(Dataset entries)
== Segment start ==

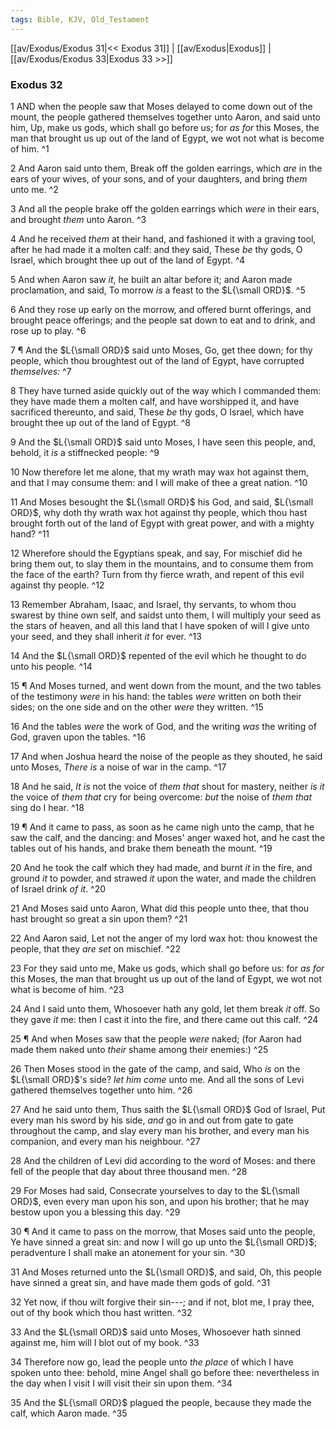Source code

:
 ```yaml
---
tags: Bible, KJV, Old_Testament
---
```


[[av/Exodus/Exodus 31|<< Exodus 31]] | [[av/Exodus|Exodus]] | [[av/Exodus/Exodus 33|Exodus 33 >>]]

### Exodus 32

1 AND when the people saw that Moses delayed to come down out of the mount, the people gathered themselves together unto Aaron, and said unto him, Up, make us gods, which shall go before us; for _as_ _for_ this Moses, the man that brought us up out of the land of Egypt, we wot not what is become of him. ^1

2 And Aaron said unto them, Break off the golden earrings, which _are_ in the ears of your wives, of your sons, and of your daughters, and bring _them_ unto me. ^2

3 And all the people brake off the golden earrings which _were_ in their ears, and brought _them_ unto Aaron. ^3

4 And he received _them_ at their hand, and fashioned it with a graving tool, after he had made it a molten calf: and they said, These _be_ thy gods, O Israel, which brought thee up out of the land of Egypt. ^4

5 And when Aaron saw _it_, he built an altar before it; and Aaron made proclamation, and said, To morrow _is_ a feast to the $L{\small ORD}$. ^5

6 And they rose up early on the morrow, and offered burnt offerings, and brought peace offerings; and the people sat down to eat and to drink, and rose up to play. ^6

7 ¶ And the $L{\small ORD}$ said unto Moses, Go, get thee down; for thy people, which thou broughtest out of the land of Egypt, have corrupted _themselves:_ ^7

8 They have turned aside quickly out of the way which I commanded them: they have made them a molten calf, and have worshipped it, and have sacrificed thereunto, and said, These _be_ thy gods, O Israel, which have brought thee up out of the land of Egypt. ^8

9 And the $L{\small ORD}$ said unto Moses, I have seen this people, and, behold, it _is_ a stiffnecked people: ^9

10 Now therefore let me alone, that my wrath may wax hot against them, and that I may consume them: and I will make of thee a great nation. ^10

11 And Moses besought the $L{\small ORD}$ his God, and said, $L{\small ORD}$, why doth thy wrath wax hot against thy people, which thou hast brought forth out of the land of Egypt with great power, and with a mighty hand? ^11

12 Wherefore should the Egyptians speak, and say, For mischief did he bring them out, to slay them in the mountains, and to consume them from the face of the earth? Turn from thy fierce wrath, and repent of this evil against thy people. ^12

13 Remember Abraham, Isaac, and Israel, thy servants, to whom thou swarest by thine own self, and saidst unto them, I will multiply your seed as the stars of heaven, and all this land that I have spoken of will I give unto your seed, and they shall inherit _it_ for ever. ^13

14 And the $L{\small ORD}$ repented of the evil which he thought to do unto his people. ^14

15 ¶ And Moses turned, and went down from the mount, and the two tables of the testimony _were_ in his hand: the tables _were_ written on both their sides; on the one side and on the other _were_ they written. ^15

16 And the tables _were_ the work of God, and the writing _was_ the writing of God, graven upon the tables. ^16

17 And when Joshua heard the noise of the people as they shouted, he said unto Moses, _There_ _is_ a noise of war in the camp. ^17

18 And he said, _It_ _is_ not the voice of _them_ _that_ shout for mastery, neither _is_ _it_ the voice of _them_ _that_ cry for being overcome: _but_ the noise of _them_ _that_ sing do I hear. ^18

19 ¶ And it came to pass, as soon as he came nigh unto the camp, that he saw the calf, and the dancing: and Moses' anger waxed hot, and he cast the tables out of his hands, and brake them beneath the mount. ^19

20 And he took the calf which they had made, and burnt _it_ in the fire, and ground _it_ to powder, and strawed _it_ upon the water, and made the children of Israel drink _of_ _it_. ^20

21 And Moses said unto Aaron, What did this people unto thee, that thou hast brought so great a sin upon them? ^21

22 And Aaron said, Let not the anger of my lord wax hot: thou knowest the people, that they _are_ _set_ on mischief. ^22

23 For they said unto me, Make us gods, which shall go before us: for _as_ _for_ this Moses, the man that brought us up out of the land of Egypt, we wot not what is become of him. ^23

24 And I said unto them, Whosoever hath any gold, let them break _it_ off. So they gave _it_ me: then I cast it into the fire, and there came out this calf. ^24

25 ¶ And when Moses saw that the people _were_ naked; (for Aaron had made them naked unto _their_ shame among their enemies:) ^25

26 Then Moses stood in the gate of the camp, and said, Who _is_ on the $L{\small ORD}$'s side? _let_ _him_ _come_ unto me. And all the sons of Levi gathered themselves together unto him. ^26

27 And he said unto them, Thus saith the $L{\small ORD}$ God of Israel, Put every man his sword by his side, _and_ go in and out from gate to gate throughout the camp, and slay every man his brother, and every man his companion, and every man his neighbour. ^27

28 And the children of Levi did according to the word of Moses: and there fell of the people that day about three thousand men. ^28

29 For Moses had said, Consecrate yourselves to day to the $L{\small ORD}$, even every man upon his son, and upon his brother; that he may bestow upon you a blessing this day. ^29

30 ¶ And it came to pass on the morrow, that Moses said unto the people, Ye have sinned a great sin: and now I will go up unto the $L{\small ORD}$; peradventure I shall make an atonement for your sin. ^30

31 And Moses returned unto the $L{\small ORD}$, and said, Oh, this people have sinned a great sin, and have made them gods of gold. ^31

32 Yet now, if thou wilt forgive their sin---; and if not, blot me, I pray thee, out of thy book which thou hast written. ^32

33 And the $L{\small ORD}$ said unto Moses, Whosoever hath sinned against me, him will I blot out of my book. ^33

34 Therefore now go, lead the people unto _the_ _place_ of which I have spoken unto thee: behold, mine Angel shall go before thee: nevertheless in the day when I visit I will visit their sin upon them. ^34

35 And the $L{\small ORD}$ plagued the people, because they made the calf, which Aaron made. ^35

== Segment end ==

# Work to be completed
Using the records above, restate word for word the lines from the one with "21 And Moses" through the one with "27 And he said", both included.

# Answer section
21 And Moses said unto Aaron, What did this people unto thee, that thou hast brought so great a sin upon them? ^21

22 And Aaron said, Let not the anger of my lord wax hot: thou knowest the people, that they _are_ _set_ on mischief. ^22

23 For they said unto me, Make us gods, which shall go before us: for _as_ _for_ this Moses, the man that brought us up out of the land of Egypt, we wot not what is become of him. ^23

24 And I said unto them, Whosoever hath any gold, let them break _it_ off. So they gave _it_ me: then I cast it into the fire, and there came out this calf. ^24

25 ¶ And when Moses saw that the people _were_ naked; (for Aaron had made them naked unto _their_ shame among their enemies:) ^25

26 Then Moses stood in the gate of the camp, and said, Who _is_ on the $L{\small ORD}$'s side? _let_ _him_ _come_ unto me. And all the sons of Levi gathered themselves together unto him. ^26

27 And he said unto them, Thus saith the $L{\small ORD}$ God of Israel, Put every man his sword by his side, _and_ go in and out from gate to gate throughout the camp, and slay every man his brother, and every man his companion, and every man his neighbour. ^27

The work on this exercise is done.